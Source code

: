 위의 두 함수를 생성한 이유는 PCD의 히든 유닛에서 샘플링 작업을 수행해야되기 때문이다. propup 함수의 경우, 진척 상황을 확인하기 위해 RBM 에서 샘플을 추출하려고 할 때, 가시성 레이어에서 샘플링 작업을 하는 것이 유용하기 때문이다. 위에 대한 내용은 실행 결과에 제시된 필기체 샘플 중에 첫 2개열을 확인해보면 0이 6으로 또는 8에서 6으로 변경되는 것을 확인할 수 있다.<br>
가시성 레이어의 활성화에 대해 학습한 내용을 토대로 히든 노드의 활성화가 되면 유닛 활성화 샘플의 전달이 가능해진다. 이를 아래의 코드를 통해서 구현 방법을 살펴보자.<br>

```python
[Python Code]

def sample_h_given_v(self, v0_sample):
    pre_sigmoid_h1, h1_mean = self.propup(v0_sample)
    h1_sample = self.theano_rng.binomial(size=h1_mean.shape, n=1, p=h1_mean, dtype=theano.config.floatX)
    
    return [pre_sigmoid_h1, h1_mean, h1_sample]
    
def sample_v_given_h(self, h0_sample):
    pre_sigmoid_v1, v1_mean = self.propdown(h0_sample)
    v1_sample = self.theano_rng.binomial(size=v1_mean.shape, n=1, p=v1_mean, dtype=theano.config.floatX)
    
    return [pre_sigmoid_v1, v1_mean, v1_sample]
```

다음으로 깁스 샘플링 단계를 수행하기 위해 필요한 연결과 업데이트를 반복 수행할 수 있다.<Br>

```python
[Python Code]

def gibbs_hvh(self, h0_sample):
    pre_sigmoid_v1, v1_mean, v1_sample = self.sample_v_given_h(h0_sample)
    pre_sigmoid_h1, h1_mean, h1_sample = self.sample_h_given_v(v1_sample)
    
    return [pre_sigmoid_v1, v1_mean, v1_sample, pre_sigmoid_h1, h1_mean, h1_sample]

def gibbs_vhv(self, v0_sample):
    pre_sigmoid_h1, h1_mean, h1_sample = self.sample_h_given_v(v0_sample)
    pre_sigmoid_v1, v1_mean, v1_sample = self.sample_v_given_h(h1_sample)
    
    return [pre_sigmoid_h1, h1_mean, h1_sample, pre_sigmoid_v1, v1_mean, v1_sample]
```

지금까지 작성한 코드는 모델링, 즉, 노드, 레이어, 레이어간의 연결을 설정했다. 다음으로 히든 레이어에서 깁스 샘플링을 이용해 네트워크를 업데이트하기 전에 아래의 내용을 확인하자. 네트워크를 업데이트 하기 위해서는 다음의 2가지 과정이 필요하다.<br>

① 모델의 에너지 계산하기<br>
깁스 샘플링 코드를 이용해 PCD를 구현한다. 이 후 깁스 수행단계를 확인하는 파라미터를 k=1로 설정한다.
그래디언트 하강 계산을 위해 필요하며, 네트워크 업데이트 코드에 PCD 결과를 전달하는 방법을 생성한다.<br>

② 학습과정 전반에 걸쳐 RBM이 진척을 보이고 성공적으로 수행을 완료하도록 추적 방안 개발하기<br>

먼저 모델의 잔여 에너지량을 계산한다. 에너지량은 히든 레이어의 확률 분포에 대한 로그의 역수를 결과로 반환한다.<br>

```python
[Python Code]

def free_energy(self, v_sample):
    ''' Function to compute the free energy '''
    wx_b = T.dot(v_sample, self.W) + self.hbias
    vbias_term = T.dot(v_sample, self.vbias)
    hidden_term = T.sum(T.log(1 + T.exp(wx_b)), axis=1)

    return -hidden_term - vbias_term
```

- - - -

### Directions for this task
If a line above includes the string "dtype", pick it out.

### Task response
    h1_sample = self.theano_rng.binomial(size=h1_mean.shape, n=1, p=h1_mean, dtype=theano.config.floatX)
    v1_sample = self.theano_rng.binomial(size=v1_mean.shape, n=1, p=v1_mean, dtype=theano.config.floatX)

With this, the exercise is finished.